Cleveland Bishop Finds a Way to Become MORE Unpopular
Cleveland's Catholic Bishop Richard Lennon is not exactly the most popular person among Catholics I know. Many have dubbed him things like "Richard the Closer," a reference to the heavy-handed way he managed the closing of dozens of local parishes, ignoring the recommendations of taskforces he convened and refusing to share his reasoning with people. About a dozen of those parishes appealed to the Vatican and won their cases; they reopened last year.
One of those was St. Peter, a vibrant parish whose church is located at E. 17th and Superior. When the church was closed, hundreds of worshippers and their priest Robert Marrone rented a space and continued to worship together as the Community of St. Peter.
Bishop Lennon wasn't happy. Incredibly, he was quoted in the Plain Dealer as saying that if they worshipped in a place not approved by him, "their salvation is at stake."
Apparently, Bishop Lennon thinks he speaks for God.
Now there's this:
http://www.cleveland.com/metro/index.ssf/2013/03/bishop_richard_lennon_e...
"Bishop Richard Lennon excommunicates the Rev. Robert Marrone"
Lennon said in the statement that Marrone violated terms of a leave of absence he had received from the diocese and that he refused to abandon a worship space he and his followers had set up outside the authority of the diocese.
"Father Marrone's recent actions have been in direct defiance of the church's teachings and authority," Lennon said.
The diocese is saying Marrone "excommunicated himself" by his actions, the convoluted way the church likes to pass the buck in these cases.

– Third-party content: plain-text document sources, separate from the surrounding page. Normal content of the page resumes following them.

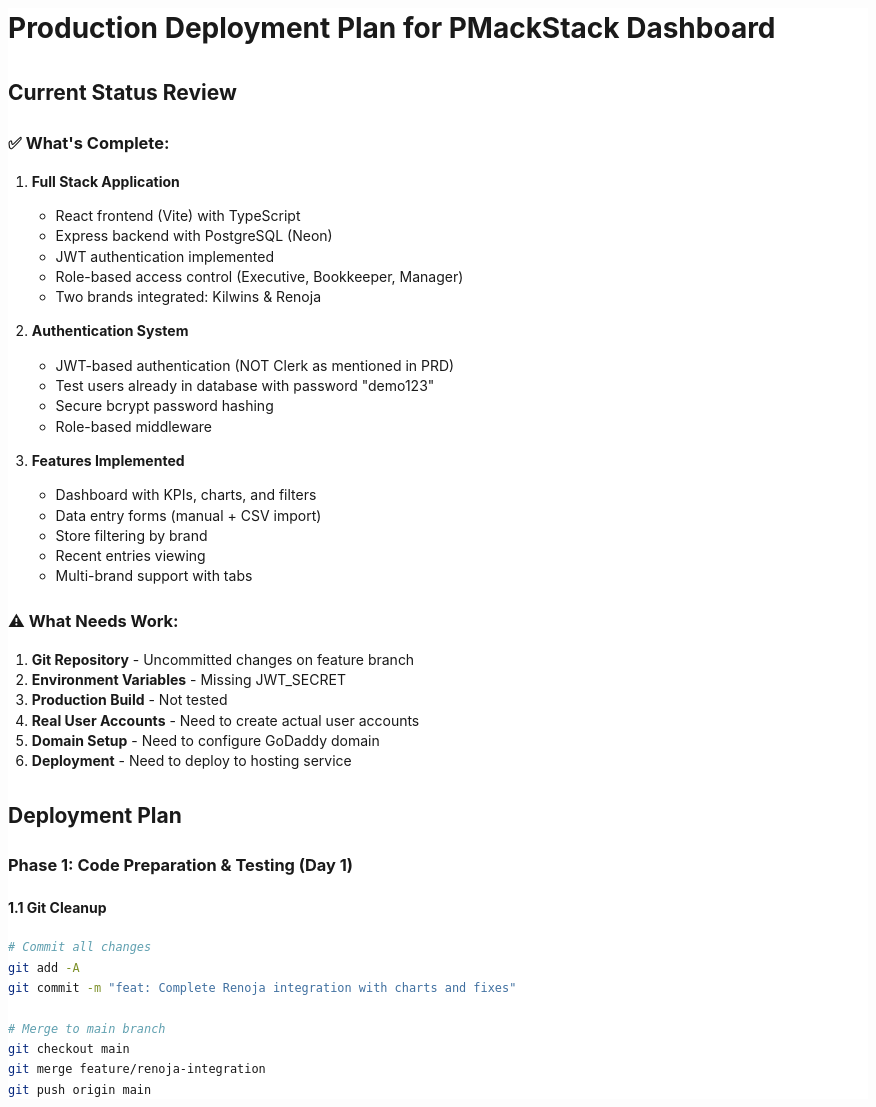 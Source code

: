 # Production Deployment Plan for PMackStack Dashboard

## Current Status Review

### ✅ What's Complete:
1. **Full Stack Application**
   - React frontend (Vite) with TypeScript
   - Express backend with PostgreSQL (Neon)
   - JWT authentication implemented
   - Role-based access control (Executive, Bookkeeper, Manager)
   - Two brands integrated: Kilwins & Renoja

2. **Authentication System**
   - JWT-based authentication (NOT Clerk as mentioned in PRD)
   - Test users already in database with password "demo123"
   - Secure bcrypt password hashing
   - Role-based middleware

3. **Features Implemented**
   - Dashboard with KPIs, charts, and filters
   - Data entry forms (manual + CSV import)
   - Store filtering by brand
   - Recent entries viewing
   - Multi-brand support with tabs

### ⚠️ What Needs Work:
1. **Git Repository** - Uncommitted changes on feature branch
2. **Environment Variables** - Missing JWT_SECRET
3. **Production Build** - Not tested
4. **Real User Accounts** - Need to create actual user accounts
5. **Domain Setup** - Need to configure GoDaddy domain
6. **Deployment** - Need to deploy to hosting service

## Deployment Plan

### Phase 1: Code Preparation & Testing (Day 1)

#### 1.1 Git Cleanup
```bash
# Commit all changes
git add -A
git commit -m "feat: Complete Renoja integration with charts and fixes"

# Merge to main branch
git checkout main
git merge feature/renoja-integration
git push origin main
```
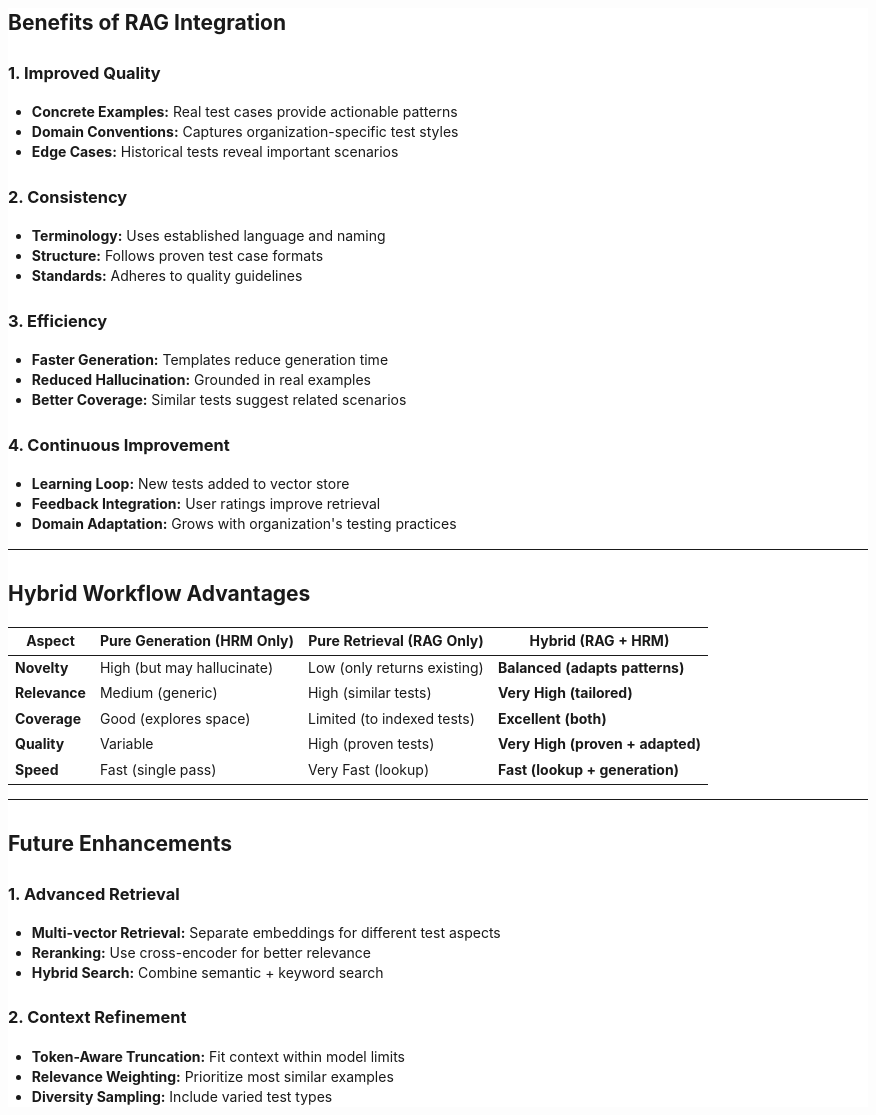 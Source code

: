 
## Benefits of RAG Integration

### 1. Improved Quality
- **Concrete Examples:** Real test cases provide actionable patterns
- **Domain Conventions:** Captures organization-specific test styles
- **Edge Cases:** Historical tests reveal important scenarios

### 2. Consistency
- **Terminology:** Uses established language and naming
- **Structure:** Follows proven test case formats
- **Standards:** Adheres to quality guidelines

### 3. Efficiency
- **Faster Generation:** Templates reduce generation time
- **Reduced Hallucination:** Grounded in real examples
- **Better Coverage:** Similar tests suggest related scenarios

### 4. Continuous Improvement
- **Learning Loop:** New tests added to vector store
- **Feedback Integration:** User ratings improve retrieval
- **Domain Adaptation:** Grows with organization's testing practices

---

## Hybrid Workflow Advantages

| Aspect | Pure Generation (HRM Only) | Pure Retrieval (RAG Only) | **Hybrid (RAG + HRM)** |
|--------|----------------------------|---------------------------|------------------------|
| **Novelty** | High (but may hallucinate) | Low (only returns existing) | **Balanced (adapts patterns)** |
| **Relevance** | Medium (generic) | High (similar tests) | **Very High (tailored)** |
| **Coverage** | Good (explores space) | Limited (to indexed tests) | **Excellent (both)** |
| **Quality** | Variable | High (proven tests) | **Very High (proven + adapted)** |
| **Speed** | Fast (single pass) | Very Fast (lookup) | **Fast (lookup + generation)** |

---

## Future Enhancements

### 1. Advanced Retrieval
- **Multi-vector Retrieval:** Separate embeddings for different test aspects
- **Reranking:** Use cross-encoder for better relevance
- **Hybrid Search:** Combine semantic + keyword search

### 2. Context Refinement
- **Token-Aware Truncation:** Fit context within model limits
- **Relevance Weighting:** Prioritize most similar examples
- **Diversity Sampling:** Include varied test types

And it seems that to the church, holding services in an unsanctioned location is far, far worse than, say, sexually molesting children or systematically covering up such abuse and putting offenders in a position to do it again. As far as I can tell, no priests, bishops, archbishops or cardinals have "excommunicated themselves" by doing these things. In fact, Cardinal Law or Boston and Cardinal Levada of San Francisco, both embroiled in cover-up scandals, were whisked away to the Vatican and placed in positions of high authority.
A search for church officials who have been excommunicated in recent years turns up things like the nun in Arizona who was excommunicated for approving an abortion to save a woman's life, several theologians who were discussing issues the church doesn't want to talk about, especially the ordination of women, and of course, participating in the ordination of women. The Danube Seven — seven women who were ordained as priests in 2002 on a boat on the Danube River in Germany (among them former Ohio First Lady Dagmar Celeste) — were of course excommunicated because WOMEN BAD!
And of course there was the infamous case in Brazil of a nine-year-old who was raped by her stepfather and became pregnant. The archbishop excommunicated the doctors and mother of the girl for performing/allowing an abortion. He did not excommunicate the stepfather.
The diocese continues to take its haughty, presumptuous position on Father Marrone:
Excommunication is meant to be the church's way of informing a person that he or she is doing something that harms the church and also harms his or her relationship with God," the statement said.
I seriously doubt members of the Community of St. Peter will care. Whenever I run into one of them, they are usually out doing good in the community and not worrying about what the bishop thinks about their relationship with God.
http://communityofstpeter.org/
Maybe it's the bishop who should be doing some serious soul-searching about his "relationship with God" — as well as the people he is supposed to be leading.